┌──
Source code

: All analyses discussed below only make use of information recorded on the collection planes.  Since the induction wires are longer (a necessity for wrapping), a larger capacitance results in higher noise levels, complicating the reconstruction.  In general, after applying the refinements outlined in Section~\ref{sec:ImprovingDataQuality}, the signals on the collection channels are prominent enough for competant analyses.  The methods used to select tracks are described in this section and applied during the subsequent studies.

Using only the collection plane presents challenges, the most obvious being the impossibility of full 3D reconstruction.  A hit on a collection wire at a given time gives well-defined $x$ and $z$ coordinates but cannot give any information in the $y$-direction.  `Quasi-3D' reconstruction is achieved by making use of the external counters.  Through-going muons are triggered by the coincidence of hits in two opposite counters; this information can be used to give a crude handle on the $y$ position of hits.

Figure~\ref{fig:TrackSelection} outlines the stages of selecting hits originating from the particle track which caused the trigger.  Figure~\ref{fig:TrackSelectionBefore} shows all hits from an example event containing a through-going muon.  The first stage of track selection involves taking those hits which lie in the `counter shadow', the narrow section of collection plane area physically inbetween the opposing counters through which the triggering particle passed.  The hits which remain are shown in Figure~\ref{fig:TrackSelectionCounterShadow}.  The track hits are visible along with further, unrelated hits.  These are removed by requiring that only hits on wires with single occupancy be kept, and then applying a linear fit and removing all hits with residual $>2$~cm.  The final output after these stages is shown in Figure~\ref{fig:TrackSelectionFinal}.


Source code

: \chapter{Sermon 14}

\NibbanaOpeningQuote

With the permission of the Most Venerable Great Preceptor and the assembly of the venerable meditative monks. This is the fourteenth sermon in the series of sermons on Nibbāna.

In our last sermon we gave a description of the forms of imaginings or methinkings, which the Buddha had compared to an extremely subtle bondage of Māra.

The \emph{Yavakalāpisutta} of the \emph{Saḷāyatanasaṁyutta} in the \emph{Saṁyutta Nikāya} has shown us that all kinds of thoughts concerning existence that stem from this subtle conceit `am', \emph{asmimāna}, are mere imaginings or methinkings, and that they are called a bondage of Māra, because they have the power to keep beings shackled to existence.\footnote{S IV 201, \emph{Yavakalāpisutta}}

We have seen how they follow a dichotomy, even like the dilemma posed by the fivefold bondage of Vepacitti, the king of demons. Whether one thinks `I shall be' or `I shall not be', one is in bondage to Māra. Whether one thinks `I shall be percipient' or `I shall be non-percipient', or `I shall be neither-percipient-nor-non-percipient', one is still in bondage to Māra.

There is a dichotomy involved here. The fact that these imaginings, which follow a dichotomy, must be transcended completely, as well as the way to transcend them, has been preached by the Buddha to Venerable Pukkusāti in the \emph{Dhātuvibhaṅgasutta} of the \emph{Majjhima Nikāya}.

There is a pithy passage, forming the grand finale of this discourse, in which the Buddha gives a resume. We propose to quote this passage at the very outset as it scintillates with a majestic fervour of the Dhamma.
└──
__WHAT THIS TASK INVOLVES__
Would you please repeat the entire listing above exactly?

__TASK OUTPUT__
Source code

: All analyses discussed below only make use of information recorded on the collection planes.  Since the induction wires are longer (a necessity for wrapping), a larger capacitance results in higher noise levels, complicating the reconstruction.  In general, after applying the refinements outlined in Section~\ref{sec:ImprovingDataQuality}, the signals on the collection channels are prominent enough for competant analyses.  The methods used to select tracks are described in this section and applied during the subsequent studies.

Using only the collection plane presents challenges, the most obvious being the impossibility of full 3D reconstruction.  A hit on a collection wire at a given time gives well-defined $x$ and $z$ coordinates but cannot give any information in the $y$-direction.  `Quasi-3D' reconstruction is achieved by making use of the external counters.  Through-going muons are triggered by the coincidence of hits in two opposite counters; this information can be used to give a crude handle on the $y$ position of hits.

Figure~\ref{fig:TrackSelection} outlines the stages of selecting hits originating from the particle track which caused the trigger.  Figure~\ref{fig:TrackSelectionBefore} shows all hits from an example event containing a through-going muon.  The first stage of track selection involves taking those hits which lie in the `counter shadow', the narrow section of collection plane area physically inbetween the opposing counters through which the triggering particle passed.  The hits which remain are shown in Figure~\ref{fig:TrackSelectionCounterShadow}.  The track hits are visible along with further, unrelated hits.  These are removed by requiring that only hits on wires with single occupancy be kept, and then applying a linear fit and removing all hits with residual $>2$~cm.  The final output after these stages is shown in Figure~\ref{fig:TrackSelectionFinal}.


Source code

: \chapter{Sermon 14}

\NibbanaOpeningQuote

With the permission of the Most Venerable Great Preceptor and the assembly of the venerable meditative monks. This is the fourteenth sermon in the series of sermons on Nibbāna.

In our last sermon we gave a description of the forms of imaginings or methinkings, which the Buddha had compared to an extremely subtle bondage of Māra.

The \emph{Yavakalāpisutta} of the \emph{Saḷāyatanasaṁyutta} in the \emph{Saṁyutta Nikāya} has shown us that all kinds of thoughts concerning existence that stem from this subtle conceit `am', \emph{asmimāna}, are mere imaginings or methinkings, and that they are called a bondage of Māra, because they have the power to keep beings shackled to existence.\footnote{S IV 201, \emph{Yavakalāpisutta}}

We have seen how they follow a dichotomy, even like the dilemma posed by the fivefold bondage of Vepacitti, the king of demons. Whether one thinks `I shall be' or `I shall not be', one is in bondage to Māra. Whether one thinks `I shall be percipient' or `I shall be non-percipient', or `I shall be neither-percipient-nor-non-percipient', one is still in bondage to Māra.

There is a dichotomy involved here. The fact that these imaginings, which follow a dichotomy, must be transcended completely, as well as the way to transcend them, has been preached by the Buddha to Venerable Pukkusāti in the \emph{Dhātuvibhaṅgasutta} of the \emph{Majjhima Nikāya}.

There is a pithy passage, forming the grand finale of this discourse, in which the Buddha gives a resume. We propose to quote this passage at the very outset as it scintillates with a majestic fervour of the Dhamma.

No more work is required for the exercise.